§ SUPPLIED MATERIAL:
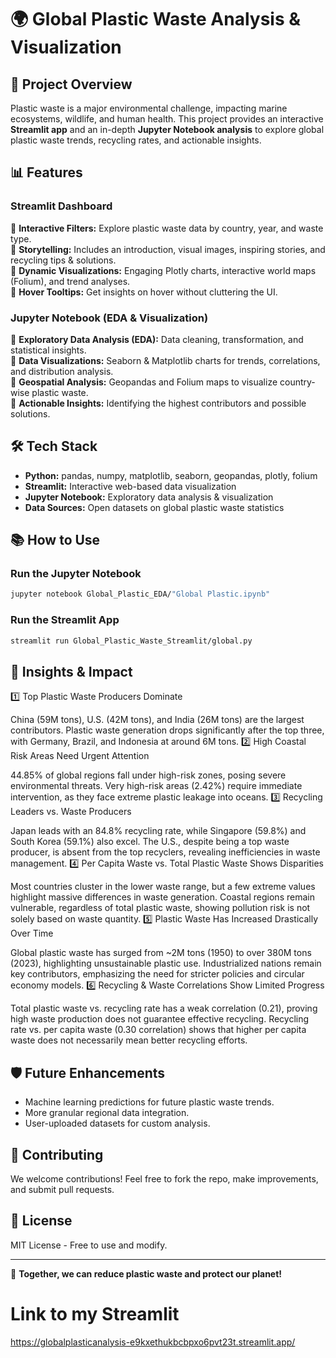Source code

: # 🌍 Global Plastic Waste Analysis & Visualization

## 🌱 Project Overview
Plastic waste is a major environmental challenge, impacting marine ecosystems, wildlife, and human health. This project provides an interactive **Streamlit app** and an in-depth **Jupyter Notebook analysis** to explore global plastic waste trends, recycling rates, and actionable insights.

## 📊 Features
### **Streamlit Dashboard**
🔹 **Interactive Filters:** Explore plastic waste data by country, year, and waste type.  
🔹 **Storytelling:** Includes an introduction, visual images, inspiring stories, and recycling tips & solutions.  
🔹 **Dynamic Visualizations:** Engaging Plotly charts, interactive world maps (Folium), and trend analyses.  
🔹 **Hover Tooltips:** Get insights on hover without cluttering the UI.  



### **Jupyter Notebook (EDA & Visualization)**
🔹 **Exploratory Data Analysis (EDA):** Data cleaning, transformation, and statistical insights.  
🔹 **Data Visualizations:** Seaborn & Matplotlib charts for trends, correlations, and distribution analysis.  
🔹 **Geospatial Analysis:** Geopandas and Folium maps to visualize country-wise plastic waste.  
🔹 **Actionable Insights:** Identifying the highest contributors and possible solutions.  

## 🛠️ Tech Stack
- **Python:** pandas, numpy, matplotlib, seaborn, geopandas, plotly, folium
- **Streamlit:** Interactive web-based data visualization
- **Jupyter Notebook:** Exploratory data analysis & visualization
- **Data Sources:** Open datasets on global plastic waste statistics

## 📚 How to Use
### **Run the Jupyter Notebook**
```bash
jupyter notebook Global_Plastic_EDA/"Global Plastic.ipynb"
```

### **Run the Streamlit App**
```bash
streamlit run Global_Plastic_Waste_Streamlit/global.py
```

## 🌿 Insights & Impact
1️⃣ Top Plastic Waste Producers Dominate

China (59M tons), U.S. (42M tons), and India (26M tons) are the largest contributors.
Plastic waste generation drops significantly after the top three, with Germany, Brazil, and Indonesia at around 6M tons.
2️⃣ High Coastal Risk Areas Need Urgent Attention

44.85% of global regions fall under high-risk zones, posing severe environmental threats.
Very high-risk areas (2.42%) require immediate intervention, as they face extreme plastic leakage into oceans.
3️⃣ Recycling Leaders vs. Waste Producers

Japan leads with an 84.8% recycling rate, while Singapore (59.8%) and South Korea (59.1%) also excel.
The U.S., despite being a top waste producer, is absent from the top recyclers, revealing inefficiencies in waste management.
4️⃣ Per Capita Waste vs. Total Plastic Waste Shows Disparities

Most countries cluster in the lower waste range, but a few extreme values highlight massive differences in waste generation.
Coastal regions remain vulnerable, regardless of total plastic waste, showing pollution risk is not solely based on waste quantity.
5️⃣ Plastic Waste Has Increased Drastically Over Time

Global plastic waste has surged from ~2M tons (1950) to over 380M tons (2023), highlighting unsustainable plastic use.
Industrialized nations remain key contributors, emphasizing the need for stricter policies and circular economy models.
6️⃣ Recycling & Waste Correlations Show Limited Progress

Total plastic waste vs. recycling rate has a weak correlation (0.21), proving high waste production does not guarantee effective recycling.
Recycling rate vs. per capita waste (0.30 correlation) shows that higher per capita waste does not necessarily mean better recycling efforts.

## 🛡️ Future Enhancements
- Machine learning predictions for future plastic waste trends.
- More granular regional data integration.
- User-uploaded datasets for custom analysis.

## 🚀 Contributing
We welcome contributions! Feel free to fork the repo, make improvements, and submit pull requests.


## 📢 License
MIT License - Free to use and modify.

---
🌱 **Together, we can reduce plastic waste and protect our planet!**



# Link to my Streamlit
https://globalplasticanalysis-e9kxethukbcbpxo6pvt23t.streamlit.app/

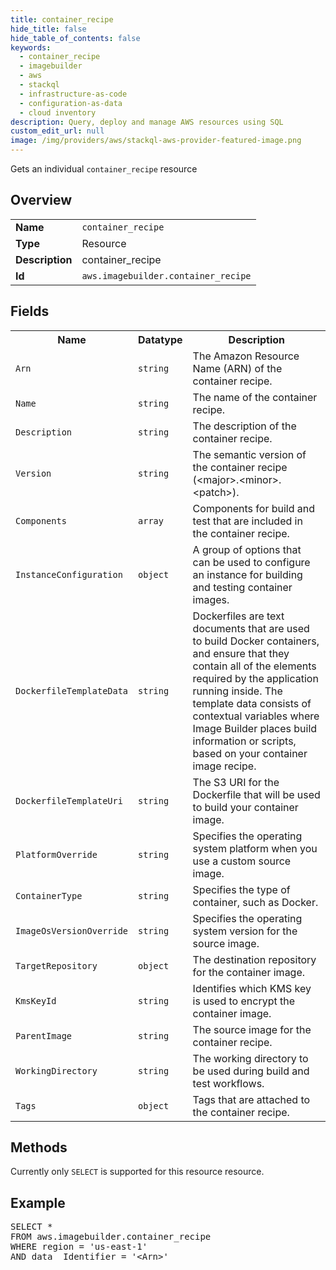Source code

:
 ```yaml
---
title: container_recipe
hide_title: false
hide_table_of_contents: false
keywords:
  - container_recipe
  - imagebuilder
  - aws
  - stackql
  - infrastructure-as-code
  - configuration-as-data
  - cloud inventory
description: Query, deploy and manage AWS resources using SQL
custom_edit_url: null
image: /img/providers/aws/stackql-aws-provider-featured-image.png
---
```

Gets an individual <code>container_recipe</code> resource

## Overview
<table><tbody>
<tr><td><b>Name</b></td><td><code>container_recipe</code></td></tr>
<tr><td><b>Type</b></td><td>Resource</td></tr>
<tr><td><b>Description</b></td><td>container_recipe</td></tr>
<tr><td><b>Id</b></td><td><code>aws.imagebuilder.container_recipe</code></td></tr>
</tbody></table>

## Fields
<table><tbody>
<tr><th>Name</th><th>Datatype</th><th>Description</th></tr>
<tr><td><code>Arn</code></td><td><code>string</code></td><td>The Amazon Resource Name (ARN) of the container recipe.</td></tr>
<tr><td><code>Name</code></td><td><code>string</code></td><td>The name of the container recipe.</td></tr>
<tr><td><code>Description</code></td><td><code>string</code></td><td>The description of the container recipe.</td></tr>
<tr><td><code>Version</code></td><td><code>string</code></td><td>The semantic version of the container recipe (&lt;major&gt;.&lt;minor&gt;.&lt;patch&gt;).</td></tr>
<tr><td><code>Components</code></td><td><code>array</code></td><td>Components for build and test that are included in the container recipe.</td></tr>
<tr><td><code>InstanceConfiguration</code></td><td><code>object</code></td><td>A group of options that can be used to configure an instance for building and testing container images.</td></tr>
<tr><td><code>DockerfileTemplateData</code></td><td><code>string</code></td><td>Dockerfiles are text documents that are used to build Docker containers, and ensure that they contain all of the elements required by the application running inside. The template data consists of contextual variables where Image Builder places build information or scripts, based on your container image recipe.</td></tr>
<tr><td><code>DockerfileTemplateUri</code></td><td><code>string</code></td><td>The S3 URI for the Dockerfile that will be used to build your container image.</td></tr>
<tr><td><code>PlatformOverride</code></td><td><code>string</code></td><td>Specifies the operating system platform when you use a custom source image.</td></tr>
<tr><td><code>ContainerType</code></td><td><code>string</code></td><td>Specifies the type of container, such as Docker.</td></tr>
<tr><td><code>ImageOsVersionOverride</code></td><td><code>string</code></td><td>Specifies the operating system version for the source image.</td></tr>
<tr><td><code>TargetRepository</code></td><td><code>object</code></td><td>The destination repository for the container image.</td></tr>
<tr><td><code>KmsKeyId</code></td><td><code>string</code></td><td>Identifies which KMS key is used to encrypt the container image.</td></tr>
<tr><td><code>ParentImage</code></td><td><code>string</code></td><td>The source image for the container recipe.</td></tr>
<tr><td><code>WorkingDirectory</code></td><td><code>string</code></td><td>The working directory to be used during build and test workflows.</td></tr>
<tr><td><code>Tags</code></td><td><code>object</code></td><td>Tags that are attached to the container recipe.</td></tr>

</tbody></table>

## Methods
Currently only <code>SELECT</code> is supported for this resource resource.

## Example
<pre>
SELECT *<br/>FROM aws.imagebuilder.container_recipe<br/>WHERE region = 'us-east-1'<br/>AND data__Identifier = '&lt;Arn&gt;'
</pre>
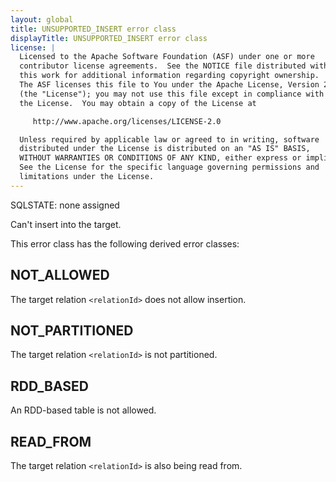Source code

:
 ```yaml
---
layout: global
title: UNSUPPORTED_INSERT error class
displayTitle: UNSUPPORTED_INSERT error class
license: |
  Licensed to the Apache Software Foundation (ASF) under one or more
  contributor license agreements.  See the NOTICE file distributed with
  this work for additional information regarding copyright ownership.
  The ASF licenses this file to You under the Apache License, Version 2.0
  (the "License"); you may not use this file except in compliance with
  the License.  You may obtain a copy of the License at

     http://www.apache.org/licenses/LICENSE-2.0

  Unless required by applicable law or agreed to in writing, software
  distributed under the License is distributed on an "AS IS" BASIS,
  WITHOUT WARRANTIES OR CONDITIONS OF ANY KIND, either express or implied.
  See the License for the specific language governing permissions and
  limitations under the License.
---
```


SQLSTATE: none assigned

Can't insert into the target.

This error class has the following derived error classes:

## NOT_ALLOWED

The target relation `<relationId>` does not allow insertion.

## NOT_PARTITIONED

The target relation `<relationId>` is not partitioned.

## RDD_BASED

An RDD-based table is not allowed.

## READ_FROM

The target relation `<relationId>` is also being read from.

§ YOUR OBJECTIVE: Quote, please, every line of the material above from its start through the line that has "and distribution analysis.", reproducing the words exactly and dropping any images.

§ EXERCISE RESULT:
Source code

: # 🌍 Global Plastic Waste Analysis & Visualization

## 🌱 Project Overview
Plastic waste is a major environmental challenge, impacting marine ecosystems, wildlife, and human health. This project provides an interactive **Streamlit app** and an in-depth **Jupyter Notebook analysis** to explore global plastic waste trends, recycling rates, and actionable insights.

## 📊 Features
### **Streamlit Dashboard**
🔹 **Interactive Filters:** Explore plastic waste data by country, year, and waste type.  
🔹 **Storytelling:** Includes an introduction, visual images, inspiring stories, and recycling tips & solutions.  
🔹 **Dynamic Visualizations:** Engaging Plotly charts, interactive world maps (Folium), and trend analyses.  
🔹 **Hover Tooltips:** Get insights on hover without cluttering the UI.  



### **Jupyter Notebook (EDA & Visualization)**
🔹 **Exploratory Data Analysis (EDA):** Data cleaning, transformation, and statistical insights.  
🔹 **Data Visualizations:** Seaborn & Matplotlib charts for trends, correlations, and distribution analysis.  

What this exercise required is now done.